▶ **PROBLEM TO WORK ON**
Match on the string "used" in the entries below and return every matching line.

[Data records]
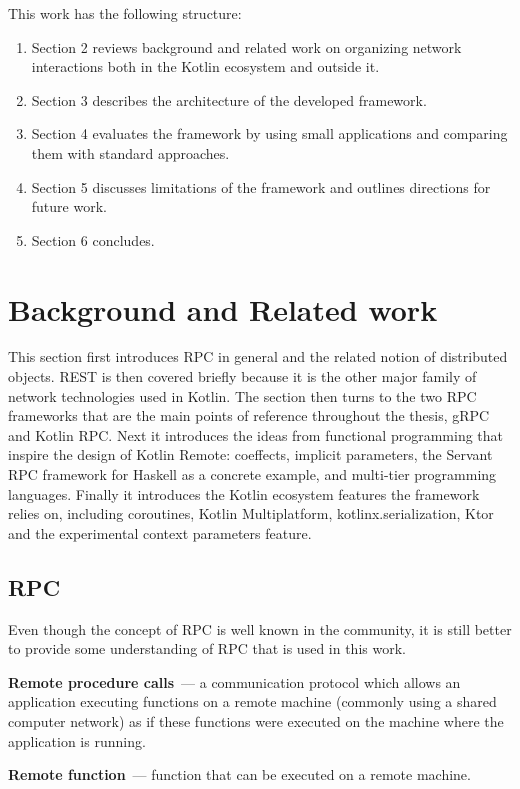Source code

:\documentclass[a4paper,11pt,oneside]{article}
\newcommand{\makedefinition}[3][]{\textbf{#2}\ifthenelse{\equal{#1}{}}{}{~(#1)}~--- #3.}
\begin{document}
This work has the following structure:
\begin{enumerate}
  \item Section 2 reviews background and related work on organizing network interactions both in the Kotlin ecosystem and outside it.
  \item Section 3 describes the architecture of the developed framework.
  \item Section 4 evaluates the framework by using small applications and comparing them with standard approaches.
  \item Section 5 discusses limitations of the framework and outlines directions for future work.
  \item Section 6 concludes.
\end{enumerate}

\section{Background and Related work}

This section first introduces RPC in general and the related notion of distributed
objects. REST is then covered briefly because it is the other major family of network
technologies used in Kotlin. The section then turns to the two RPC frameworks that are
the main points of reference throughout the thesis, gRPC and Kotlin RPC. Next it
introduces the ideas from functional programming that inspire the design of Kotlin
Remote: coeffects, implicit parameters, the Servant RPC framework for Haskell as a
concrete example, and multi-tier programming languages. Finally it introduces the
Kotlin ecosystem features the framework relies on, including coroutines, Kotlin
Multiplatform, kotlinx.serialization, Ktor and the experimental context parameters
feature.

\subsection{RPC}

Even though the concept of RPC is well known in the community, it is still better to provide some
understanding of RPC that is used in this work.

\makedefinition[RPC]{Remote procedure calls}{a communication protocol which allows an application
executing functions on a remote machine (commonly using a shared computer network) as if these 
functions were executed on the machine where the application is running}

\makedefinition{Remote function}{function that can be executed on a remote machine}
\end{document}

* * *

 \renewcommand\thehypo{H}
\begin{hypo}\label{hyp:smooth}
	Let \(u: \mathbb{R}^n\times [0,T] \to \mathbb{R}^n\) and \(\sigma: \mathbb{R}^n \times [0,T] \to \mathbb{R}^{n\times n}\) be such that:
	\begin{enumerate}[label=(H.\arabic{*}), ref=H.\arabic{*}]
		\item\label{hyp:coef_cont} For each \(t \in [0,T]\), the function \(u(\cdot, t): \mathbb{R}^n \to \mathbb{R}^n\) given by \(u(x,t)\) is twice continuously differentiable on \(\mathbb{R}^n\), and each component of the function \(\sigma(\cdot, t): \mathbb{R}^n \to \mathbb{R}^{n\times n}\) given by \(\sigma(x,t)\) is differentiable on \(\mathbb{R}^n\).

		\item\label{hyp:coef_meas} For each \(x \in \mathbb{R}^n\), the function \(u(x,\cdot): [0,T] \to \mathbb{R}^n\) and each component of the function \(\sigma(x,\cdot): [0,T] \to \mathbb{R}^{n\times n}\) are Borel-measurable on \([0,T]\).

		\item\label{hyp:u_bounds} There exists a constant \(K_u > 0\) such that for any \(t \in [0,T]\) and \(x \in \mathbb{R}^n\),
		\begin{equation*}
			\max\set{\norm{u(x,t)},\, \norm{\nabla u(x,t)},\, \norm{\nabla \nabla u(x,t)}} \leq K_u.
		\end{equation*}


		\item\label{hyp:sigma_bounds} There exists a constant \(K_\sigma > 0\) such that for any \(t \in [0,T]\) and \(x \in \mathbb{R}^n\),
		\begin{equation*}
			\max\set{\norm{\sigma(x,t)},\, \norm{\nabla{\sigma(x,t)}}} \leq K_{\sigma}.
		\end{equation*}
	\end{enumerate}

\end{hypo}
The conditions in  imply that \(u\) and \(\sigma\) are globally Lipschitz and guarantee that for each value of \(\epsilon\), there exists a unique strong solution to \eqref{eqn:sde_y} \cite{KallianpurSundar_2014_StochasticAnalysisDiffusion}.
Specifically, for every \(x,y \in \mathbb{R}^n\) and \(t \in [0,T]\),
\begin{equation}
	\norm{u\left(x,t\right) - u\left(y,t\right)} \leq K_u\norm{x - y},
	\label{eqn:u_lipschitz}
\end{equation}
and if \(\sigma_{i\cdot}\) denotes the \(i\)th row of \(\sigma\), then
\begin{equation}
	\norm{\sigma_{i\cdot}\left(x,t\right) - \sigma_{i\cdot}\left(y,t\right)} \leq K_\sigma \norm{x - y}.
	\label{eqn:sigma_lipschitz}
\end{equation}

...

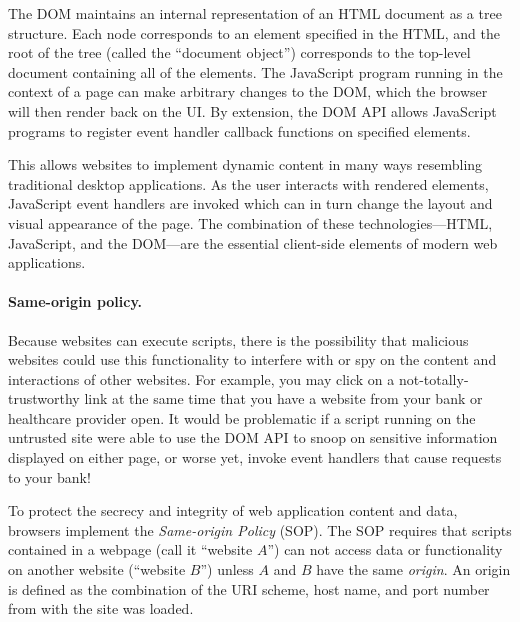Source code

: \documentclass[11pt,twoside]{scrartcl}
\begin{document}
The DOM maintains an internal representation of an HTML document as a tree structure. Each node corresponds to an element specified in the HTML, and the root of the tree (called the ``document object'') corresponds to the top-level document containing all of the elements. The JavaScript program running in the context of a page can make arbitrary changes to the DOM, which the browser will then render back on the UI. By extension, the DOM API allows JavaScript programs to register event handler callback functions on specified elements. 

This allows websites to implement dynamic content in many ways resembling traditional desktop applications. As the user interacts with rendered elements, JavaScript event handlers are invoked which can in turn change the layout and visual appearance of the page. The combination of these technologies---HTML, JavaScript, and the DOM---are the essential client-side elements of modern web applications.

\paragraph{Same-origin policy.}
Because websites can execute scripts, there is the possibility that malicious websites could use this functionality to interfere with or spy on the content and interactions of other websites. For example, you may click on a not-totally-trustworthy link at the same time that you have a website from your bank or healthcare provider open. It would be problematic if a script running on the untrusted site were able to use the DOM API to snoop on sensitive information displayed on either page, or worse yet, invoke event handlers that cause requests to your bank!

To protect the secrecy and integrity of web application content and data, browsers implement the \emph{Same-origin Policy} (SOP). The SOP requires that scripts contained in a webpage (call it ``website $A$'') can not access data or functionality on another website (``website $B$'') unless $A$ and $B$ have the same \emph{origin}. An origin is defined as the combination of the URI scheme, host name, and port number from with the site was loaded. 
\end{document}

▶ **SOLUTION FOR THIS PROBLEM**
technologies used in Kotlin. The section then turns to the two RPC frameworks that are
understanding of RPC that is used in this work.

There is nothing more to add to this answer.